Where do we find, in concrete terms, these billions needed for the transition?

No doubt in a mixture of taxation and other savings, and in the proactive reorientation of spending. Let’s be imaginative, for realism’s sake.

Is there a tax justice problem in France today? With, on the one hand, large companies versus SMEs, and on the other, large fortunes versus the working classes?

The notion of tax justice is understood differently depending on economic agents. For businesses, this refers to tax neutrality. In other words, are large companies and SMEs taxed in a similar or comparable way? The Mandatory Deductions Council, which I chair, carried out a study in July 2023 which showed that there were significant tax differences for the benefit of large companies in 2007, but that this gap had practically closed in 2019. However, it is possible that this gap is opening up again due to inflation.

For households, there is no notion of tax neutrality. Redistribution between the wealthiest, the most modest and the middle classes is a legitimate aim. Here too, our 2022 report on financial and tax issues emerging from the health crisis showed that compulsory deductions are overall proportional to income and therefore that the progressiveness of taxes on wealth is counterbalanced by the effects of other Specimens. The idea that very strong progressivity characterizes tax in France is not validated. This does not mean, however, that taxes do not contribute to the reduction of inequalities, through public transfers financed by levies, which are very progressive. Before redistribution, the income of the richest 10% is 13 times higher than that of the poorest 10%, after transfers the ratio is only 1 to 3.

This redistribution benefits the middle classes, since 7 out of 10 French people are net beneficiaries of the public redistribution system. But other psychological mechanisms play a role in the perception of inequalities. The middle classes are weakened, feel threatened and have pessimistic outlooks. I am wary of these reassuring statistics, which do not reflect the feelings of the French, worried about their future.

European budgetary rules are being renegotiated. Do you think this project will be successful and when?

I have been convinced for a very long time, after having been Minister of the Economy and Finance and European Commissioner responsible for these issues, that the current deficit and debt rules, which have been suspended since Covid, are no longer credible. They were not before the health crisis and are even less so today. These rules are illegible and procyclical. They distort and amplify cycle effects while being questionable. If we applied them again, we would find ourselves with many states in a situation of excessive deficit, even though growth is fragile. They must be reformed before reconnecting them. This is why I am very in favor of a rapid reform, for implementation at the beginning of 2024.

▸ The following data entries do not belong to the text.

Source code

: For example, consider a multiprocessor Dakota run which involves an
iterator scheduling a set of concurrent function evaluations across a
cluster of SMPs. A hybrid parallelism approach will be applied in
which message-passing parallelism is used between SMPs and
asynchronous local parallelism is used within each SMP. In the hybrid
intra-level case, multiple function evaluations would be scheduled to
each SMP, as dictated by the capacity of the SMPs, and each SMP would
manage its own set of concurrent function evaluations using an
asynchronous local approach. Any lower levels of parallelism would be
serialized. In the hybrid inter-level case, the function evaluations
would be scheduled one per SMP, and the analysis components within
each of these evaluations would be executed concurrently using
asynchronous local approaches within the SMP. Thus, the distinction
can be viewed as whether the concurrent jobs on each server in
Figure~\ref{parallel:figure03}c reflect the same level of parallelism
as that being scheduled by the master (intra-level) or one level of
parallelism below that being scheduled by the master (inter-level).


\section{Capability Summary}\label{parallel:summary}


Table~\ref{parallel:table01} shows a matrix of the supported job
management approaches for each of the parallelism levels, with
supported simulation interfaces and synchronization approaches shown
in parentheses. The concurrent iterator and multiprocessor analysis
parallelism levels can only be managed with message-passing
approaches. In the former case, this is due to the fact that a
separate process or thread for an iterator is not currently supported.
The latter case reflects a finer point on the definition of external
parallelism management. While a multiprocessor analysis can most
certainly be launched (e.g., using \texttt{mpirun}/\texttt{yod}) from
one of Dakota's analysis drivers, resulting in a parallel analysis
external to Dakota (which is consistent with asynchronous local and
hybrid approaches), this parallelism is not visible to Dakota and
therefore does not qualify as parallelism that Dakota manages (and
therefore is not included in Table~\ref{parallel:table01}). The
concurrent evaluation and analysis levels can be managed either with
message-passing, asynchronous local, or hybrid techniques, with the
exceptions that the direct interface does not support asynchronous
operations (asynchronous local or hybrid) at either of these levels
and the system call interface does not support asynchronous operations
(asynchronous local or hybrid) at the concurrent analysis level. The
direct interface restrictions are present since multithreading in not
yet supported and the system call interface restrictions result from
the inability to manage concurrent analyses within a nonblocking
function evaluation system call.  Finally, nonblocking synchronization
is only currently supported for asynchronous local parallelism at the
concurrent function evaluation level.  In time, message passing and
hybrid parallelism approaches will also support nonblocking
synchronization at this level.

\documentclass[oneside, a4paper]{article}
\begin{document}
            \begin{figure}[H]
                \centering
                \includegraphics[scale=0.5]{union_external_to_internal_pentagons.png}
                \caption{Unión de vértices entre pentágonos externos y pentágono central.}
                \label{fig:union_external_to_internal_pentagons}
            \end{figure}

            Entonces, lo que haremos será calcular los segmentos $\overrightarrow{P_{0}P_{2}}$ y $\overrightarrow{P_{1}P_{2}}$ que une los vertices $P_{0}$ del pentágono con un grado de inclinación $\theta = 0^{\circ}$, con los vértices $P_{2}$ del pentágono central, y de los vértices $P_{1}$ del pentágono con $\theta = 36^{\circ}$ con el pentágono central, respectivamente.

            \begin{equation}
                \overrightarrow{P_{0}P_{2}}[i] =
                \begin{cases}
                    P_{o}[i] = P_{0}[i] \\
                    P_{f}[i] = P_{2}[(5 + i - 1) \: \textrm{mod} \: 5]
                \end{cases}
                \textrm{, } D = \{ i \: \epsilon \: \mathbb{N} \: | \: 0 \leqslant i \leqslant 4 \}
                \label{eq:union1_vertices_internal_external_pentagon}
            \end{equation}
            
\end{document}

Before the European elections?

It is logic. But let’s not imagine that France would benefit from it being late. The longer they are negotiated, the more France’s gap with the others will be visible. Reformed rules, which would allow national debt profiles adapted to the different situations of each person in return for duly appropriate reform programs, this seems to me to be the right approach. But the devil is in the details. I know the contradictions that exist. I know from experience the difficulty of the matter. And I see the hardening of the German position.